Claudio Ugussi è nato nel 1932 a Pola dove ha frequentato le scuole elementari e medie. Completato il Liceo a Fiume, ha frequentato l’Università a Zagabria dove si è laureato in lettere e filosofia con una tesi sulla narrativa di P. A. Quarantotti Gambini. Dal 1959 ha insegnato, sino al pensionamento, presso la Scuola Media Superiore Italiana “Leonardo Da Vinci” di Buie, dove ha vissuto fino al sopraggiungere della morte nel luglio del 2023, dedicandosi anche alla pittura.

Pubblicò le sue prime liriche nel 1964 e 1968 (Edit, Fiume). Nel 1969 apparve la sua silloge Gli ulivi (Fratelli Palombi Editori, Roma) con una prefazione di Renzo Frattarolo. Oltre che per la pittura, ha ottenuto diversi premi letterari ai concorsi “Istria Nobilissima” per testi di narrativa (La poltrona, 1981; Il pittore, 1985; La partenza di Obi, 1986; Viaggio di circostanza, 1988; Vado a Roma, vieni anche tu, 1990). È stato pubblicato a Udine, nel 1991, presso l’editore Camponotto, il suo romanzo La città divisa, una storia autobiografica che va dal 1944 al 1947 e narra le sofferte vicende della città di Pola in quegli anni. Nel 2014 pubblica “Il nido di pietra e altri racconti” (Edit, Fiume).

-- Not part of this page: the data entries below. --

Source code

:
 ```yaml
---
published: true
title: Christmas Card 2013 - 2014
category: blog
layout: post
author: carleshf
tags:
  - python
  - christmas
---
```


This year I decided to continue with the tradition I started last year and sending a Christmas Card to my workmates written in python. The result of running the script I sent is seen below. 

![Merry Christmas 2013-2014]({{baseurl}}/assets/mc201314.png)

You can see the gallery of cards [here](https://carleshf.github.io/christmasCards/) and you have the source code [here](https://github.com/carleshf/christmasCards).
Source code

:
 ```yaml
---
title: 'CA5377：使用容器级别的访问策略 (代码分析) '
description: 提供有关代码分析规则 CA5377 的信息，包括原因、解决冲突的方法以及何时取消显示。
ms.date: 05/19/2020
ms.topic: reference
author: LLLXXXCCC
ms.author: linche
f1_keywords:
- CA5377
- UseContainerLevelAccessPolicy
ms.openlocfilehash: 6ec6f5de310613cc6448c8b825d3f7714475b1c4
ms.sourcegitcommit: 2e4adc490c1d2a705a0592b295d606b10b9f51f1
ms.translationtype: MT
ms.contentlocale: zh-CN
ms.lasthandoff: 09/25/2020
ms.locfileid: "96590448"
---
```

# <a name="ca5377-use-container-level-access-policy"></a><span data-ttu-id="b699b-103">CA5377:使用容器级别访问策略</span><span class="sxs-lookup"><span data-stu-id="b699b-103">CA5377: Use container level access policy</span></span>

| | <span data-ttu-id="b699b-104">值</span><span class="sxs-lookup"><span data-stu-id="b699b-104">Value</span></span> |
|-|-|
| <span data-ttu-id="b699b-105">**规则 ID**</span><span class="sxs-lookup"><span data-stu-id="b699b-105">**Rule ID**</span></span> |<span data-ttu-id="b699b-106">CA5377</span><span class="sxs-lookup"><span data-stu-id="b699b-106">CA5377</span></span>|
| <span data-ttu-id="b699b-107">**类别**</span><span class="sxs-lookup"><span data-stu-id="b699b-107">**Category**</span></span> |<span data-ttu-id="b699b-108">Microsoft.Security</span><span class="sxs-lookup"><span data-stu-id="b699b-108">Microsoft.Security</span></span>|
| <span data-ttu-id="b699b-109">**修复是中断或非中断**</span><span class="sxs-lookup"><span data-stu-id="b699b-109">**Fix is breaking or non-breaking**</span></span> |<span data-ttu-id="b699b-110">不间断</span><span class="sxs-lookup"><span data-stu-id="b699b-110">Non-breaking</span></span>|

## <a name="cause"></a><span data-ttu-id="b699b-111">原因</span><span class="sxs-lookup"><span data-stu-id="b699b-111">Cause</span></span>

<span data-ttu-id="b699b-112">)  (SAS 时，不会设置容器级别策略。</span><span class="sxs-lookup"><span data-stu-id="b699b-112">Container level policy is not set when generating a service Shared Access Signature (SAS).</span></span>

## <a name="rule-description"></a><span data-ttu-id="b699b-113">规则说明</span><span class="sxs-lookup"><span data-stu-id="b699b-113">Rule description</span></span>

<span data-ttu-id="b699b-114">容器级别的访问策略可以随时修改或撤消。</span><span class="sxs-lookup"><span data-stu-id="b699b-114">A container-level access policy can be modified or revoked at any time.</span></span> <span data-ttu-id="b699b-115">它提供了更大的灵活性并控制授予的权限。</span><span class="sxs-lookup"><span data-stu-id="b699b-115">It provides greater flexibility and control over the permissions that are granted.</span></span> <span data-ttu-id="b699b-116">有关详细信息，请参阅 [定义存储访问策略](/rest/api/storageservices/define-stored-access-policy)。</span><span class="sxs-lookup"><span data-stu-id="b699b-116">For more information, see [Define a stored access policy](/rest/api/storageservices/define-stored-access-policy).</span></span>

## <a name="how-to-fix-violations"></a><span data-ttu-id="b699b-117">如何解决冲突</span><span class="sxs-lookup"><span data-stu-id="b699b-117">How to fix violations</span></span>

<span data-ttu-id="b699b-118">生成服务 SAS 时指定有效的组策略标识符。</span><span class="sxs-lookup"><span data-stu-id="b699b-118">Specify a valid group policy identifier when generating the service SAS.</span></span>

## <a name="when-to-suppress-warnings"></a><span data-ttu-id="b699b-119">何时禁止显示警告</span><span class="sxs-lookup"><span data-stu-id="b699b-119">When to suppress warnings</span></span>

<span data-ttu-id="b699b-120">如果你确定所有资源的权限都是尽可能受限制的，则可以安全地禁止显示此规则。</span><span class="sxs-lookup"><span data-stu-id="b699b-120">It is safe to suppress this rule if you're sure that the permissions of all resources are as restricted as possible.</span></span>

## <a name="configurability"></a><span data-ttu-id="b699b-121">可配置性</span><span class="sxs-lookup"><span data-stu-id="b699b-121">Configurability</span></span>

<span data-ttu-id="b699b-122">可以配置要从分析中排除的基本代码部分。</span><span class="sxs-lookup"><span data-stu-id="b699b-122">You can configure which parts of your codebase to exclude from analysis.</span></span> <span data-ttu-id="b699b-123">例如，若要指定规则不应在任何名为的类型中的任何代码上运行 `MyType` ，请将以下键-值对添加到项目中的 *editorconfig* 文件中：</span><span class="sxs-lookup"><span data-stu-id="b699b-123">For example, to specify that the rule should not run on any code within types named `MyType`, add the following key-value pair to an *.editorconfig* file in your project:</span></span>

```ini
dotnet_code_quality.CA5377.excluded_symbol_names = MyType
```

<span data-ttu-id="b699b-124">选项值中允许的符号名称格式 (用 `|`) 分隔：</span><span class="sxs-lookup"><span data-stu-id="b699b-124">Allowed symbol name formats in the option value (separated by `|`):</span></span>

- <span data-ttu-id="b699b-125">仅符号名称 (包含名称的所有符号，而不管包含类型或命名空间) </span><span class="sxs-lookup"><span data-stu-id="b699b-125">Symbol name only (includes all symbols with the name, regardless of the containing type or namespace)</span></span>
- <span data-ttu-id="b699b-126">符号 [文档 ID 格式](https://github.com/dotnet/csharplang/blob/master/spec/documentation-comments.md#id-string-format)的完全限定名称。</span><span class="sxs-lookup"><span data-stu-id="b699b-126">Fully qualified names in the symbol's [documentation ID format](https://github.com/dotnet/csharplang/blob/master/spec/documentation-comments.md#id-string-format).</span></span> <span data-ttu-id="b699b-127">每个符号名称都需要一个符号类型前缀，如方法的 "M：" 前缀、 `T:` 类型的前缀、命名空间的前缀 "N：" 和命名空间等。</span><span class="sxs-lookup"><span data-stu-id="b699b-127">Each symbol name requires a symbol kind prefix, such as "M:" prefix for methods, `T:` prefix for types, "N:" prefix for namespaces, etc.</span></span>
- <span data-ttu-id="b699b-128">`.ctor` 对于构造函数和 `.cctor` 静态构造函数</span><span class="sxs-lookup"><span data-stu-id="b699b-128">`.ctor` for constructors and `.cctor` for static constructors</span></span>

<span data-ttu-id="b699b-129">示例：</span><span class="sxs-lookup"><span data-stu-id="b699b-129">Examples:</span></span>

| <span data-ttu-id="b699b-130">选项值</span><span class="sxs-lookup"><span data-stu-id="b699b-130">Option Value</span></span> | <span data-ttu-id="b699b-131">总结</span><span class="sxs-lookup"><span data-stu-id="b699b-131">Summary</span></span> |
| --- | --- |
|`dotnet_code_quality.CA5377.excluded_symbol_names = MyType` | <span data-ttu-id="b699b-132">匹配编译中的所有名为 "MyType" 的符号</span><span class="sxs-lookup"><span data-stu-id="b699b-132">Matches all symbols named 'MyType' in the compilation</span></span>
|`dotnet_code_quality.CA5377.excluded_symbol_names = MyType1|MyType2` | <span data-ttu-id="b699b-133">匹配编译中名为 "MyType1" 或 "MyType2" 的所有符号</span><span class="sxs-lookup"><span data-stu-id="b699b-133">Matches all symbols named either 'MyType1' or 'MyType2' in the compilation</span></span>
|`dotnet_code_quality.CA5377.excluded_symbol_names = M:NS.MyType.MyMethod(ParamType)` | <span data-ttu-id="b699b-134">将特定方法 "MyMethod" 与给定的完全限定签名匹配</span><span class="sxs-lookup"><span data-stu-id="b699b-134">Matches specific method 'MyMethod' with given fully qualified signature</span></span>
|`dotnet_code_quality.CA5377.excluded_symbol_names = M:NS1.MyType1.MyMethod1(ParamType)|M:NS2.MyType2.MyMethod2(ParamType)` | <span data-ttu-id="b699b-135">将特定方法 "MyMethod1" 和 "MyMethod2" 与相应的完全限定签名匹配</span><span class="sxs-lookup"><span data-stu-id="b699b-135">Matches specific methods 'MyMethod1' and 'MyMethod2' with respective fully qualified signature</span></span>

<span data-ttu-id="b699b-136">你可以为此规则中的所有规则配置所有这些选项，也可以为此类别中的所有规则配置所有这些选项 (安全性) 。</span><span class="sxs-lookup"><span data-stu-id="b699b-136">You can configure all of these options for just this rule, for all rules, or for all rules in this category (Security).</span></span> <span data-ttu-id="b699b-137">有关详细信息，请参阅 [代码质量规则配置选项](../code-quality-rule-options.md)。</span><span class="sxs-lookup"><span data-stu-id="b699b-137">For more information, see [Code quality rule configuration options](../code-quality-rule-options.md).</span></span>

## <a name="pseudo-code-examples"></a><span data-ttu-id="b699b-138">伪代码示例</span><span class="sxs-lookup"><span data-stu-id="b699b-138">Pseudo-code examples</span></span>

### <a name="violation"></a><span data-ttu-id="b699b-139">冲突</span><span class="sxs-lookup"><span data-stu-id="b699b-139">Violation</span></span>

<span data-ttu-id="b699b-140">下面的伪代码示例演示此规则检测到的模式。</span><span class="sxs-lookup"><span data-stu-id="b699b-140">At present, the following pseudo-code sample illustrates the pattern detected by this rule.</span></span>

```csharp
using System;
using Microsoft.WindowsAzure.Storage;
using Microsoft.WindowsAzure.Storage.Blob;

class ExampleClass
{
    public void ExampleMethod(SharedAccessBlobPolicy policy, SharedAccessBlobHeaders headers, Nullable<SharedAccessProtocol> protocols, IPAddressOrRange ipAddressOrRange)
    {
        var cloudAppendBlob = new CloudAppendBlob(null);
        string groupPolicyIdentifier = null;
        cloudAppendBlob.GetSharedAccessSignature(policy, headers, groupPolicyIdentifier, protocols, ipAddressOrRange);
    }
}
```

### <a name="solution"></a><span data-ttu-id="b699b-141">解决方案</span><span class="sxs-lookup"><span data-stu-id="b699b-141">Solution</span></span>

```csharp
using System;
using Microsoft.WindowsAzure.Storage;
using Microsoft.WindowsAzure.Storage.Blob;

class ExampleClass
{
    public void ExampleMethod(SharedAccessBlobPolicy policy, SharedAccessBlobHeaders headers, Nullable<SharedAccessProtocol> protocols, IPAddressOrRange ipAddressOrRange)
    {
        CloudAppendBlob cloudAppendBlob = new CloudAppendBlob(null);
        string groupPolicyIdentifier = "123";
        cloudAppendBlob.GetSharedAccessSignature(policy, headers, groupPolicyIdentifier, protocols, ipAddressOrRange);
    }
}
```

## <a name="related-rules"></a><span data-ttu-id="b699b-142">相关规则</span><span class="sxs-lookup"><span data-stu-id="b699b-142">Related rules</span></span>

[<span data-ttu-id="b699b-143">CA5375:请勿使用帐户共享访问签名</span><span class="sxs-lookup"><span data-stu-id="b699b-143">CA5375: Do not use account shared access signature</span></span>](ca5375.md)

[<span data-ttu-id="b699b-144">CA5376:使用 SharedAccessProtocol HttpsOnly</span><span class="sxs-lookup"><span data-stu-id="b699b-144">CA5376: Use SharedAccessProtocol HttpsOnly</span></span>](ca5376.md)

Segue, nel 2017, Pagine sparse e poesia (Durieux- Edit).

Due racconti

 Viaggio di circostanza

 

La notizia mi era giunta da Pola a pomeriggio inoltrato dalla voce imbarazzata di mio fratello. La nonna era spirata la notte prima, serenamente, e aveva chiesto di mia madre e di noi fino all’ultimo istante.

La mamma voleva partire subito, ma temeva di non farcela anche riuscendo a prendere a Trieste il treno della notte. Torino è lontana e i funerali erano fissati per le nove del mattino.  Intanto era meglio raggiungerli subito, poi si sarebbe deciso insieme che cosa fare. Alle sei ero già a Pola.

“Ti prego, portami solo fino a Trieste”, mi disse mia madre, “forse giungerò in tempo. Non sono riuscita a starle vicino prima, non voglio mancare adesso, ne avrei rimorso fin che vivo.”

Mentre finiva di prepararsi, Fausto mi chiamò da parte preoccupato: “Non possiamo lasciarla andar sola, ormai anche lei ha la sua età. Se tu non puoi vado io, ho già avvisato sul lavoro.”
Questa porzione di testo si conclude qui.